▶ [Task goal]
Through the line with "And even if" and starting from the first line, return the records below word for word, with pictures left out.

(Data entries)
Start of Block

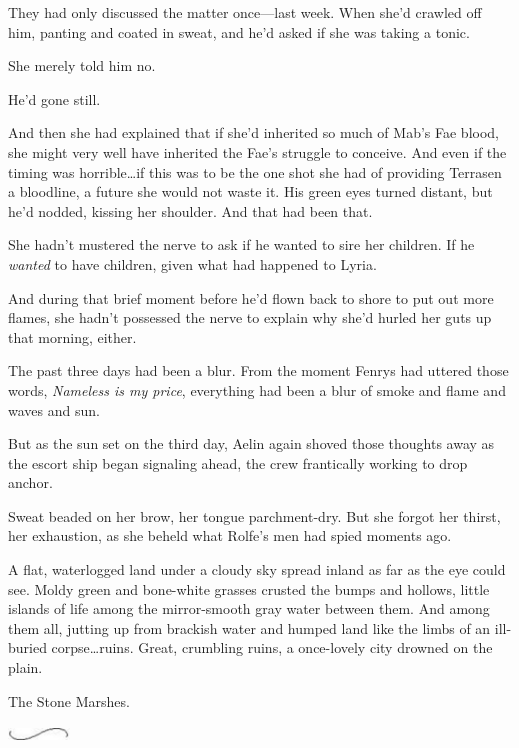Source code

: They had only discussed the matter once---last week.
When she'd crawled off him, panting and coated in sweat, and he'd asked if she was taking a tonic.

She merely told him no.

He'd gone still.

And then she had explained that if she'd inherited so much of Mab's Fae blood, she might very well have inherited the Fae's struggle to conceive.
And even if the timing was horrible\ldots if this was to be the one shot she had of providing Terrasen a bloodline, a future  she would not waste it.
His green eyes turned distant, but he'd nodded, kissing her shoulder.
And that had been that.

She hadn't mustered the nerve to ask if he wanted to sire her children.
If he \emph{wanted} to have children, given what had happened to Lyria.

And during that brief moment before he'd flown back to shore to put out more flames, she hadn't possessed the nerve to explain why she'd hurled her guts up that morning, either.

The past three days had been a blur.
From the moment Fenrys had uttered those words, \emph{Nameless is my price}, everything had been a blur of smoke and flame and waves and sun.

But as the sun set on the third day, Aelin again shoved those thoughts away as the escort ship began signaling ahead, the crew frantically working to drop anchor.

Sweat beaded on her brow, her tongue parchment-dry.
But she forgot her thirst, her exhaustion, as she beheld what Rolfe's men had spied moments ago.

A flat, waterlogged land under a cloudy sky spread inland as far as the eye could see.
Moldy green and bone-white grasses crusted the bumps and hollows, little islands of life among the mirror-smooth gray water between them.
And among them all, jutting up from brackish water and humped land like the limbs of an ill-buried corpse\ldots ruins.
Great, crumbling ruins, a once-lovely city drowned on the plain.

The Stone Marshes.

\begin{center}
	\includegraphics[width=0.65in,height=0.13in]{images/seperator}
\end{center}

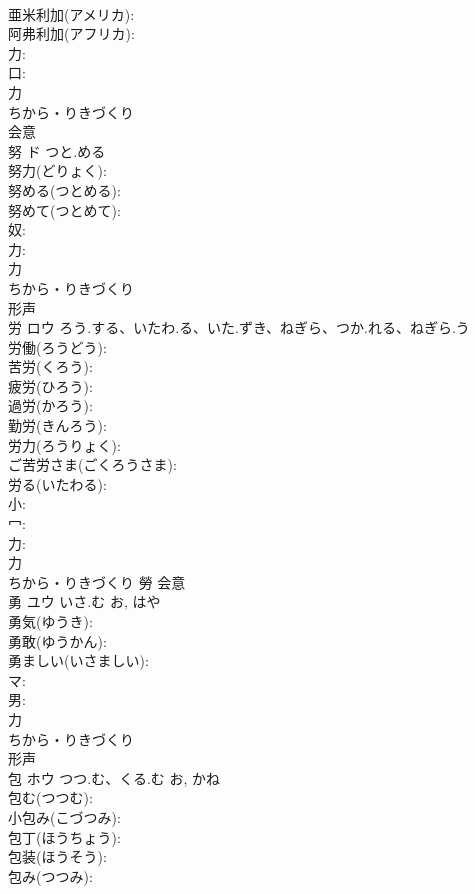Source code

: \documentclass[8pt]{extreport}
\begin{document}
\begin{CJK}{UTF8}{min}
\\	亜米利加(アメリカ): 
\\	阿弗利加(アフリカ): 
\\	力: 
\\	口: 
\\	力	
\\	ちから・りきづくり	
\\	会意 
\\	努	ド	つと.める		
\\	努力(どりょく): 
\\	努める(つとめる): 
\\	努めて(つとめて): 
\\	奴: 
\\	力: 
\\	力	
\\	ちから・りきづくり	
\\	形声 
\\	労	ロウ	ろう.する、いたわ.る、いた.ずき、ねぎら、つか.れる、ねぎら.う		
\\	労働(ろうどう): 
\\	苦労(くろう): 
\\	疲労(ひろう): 
\\	過労(かろう): 
\\	勤労(きんろう): 
\\	労力(ろうりょく): 
\\	ご苦労さま(ごくろうさま): 
\\	労る(いたわる): 
\\	小: 
\\	冖: 
\\	力: 
\\	力	
\\	ちから・りきづくり	勞	会意 
\\	勇	ユウ	いさ.む	お, はや	
\\	勇気(ゆうき): 
\\	勇敢(ゆうかん): 
\\	勇ましい(いさましい): 
\\	マ: 
\\	男: 
\\	力	
\\	ちから・りきづくり	
\\	形声 
\\	包	ホウ	つつ.む、くる.む	お, かね	
\\	包む(つつむ): 
\\	小包み(こづつみ): 
\\	包丁(ほうちょう): 
\\	包装(ほうそう): 
\\	包み(つつみ): 

\end{CJK}
\end{document}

End of Block

▶ [Output]
Source code

: They had only discussed the matter once---last week.
When she'd crawled off him, panting and coated in sweat, and he'd asked if she was taking a tonic.

She merely told him no.

He'd gone still.

And then she had explained that if she'd inherited so much of Mab's Fae blood, she might very well have inherited the Fae's struggle to conceive.
And even if the timing was horrible\ldots if this was to be the one shot she had of providing Terrasen a bloodline, a future  she would not waste it.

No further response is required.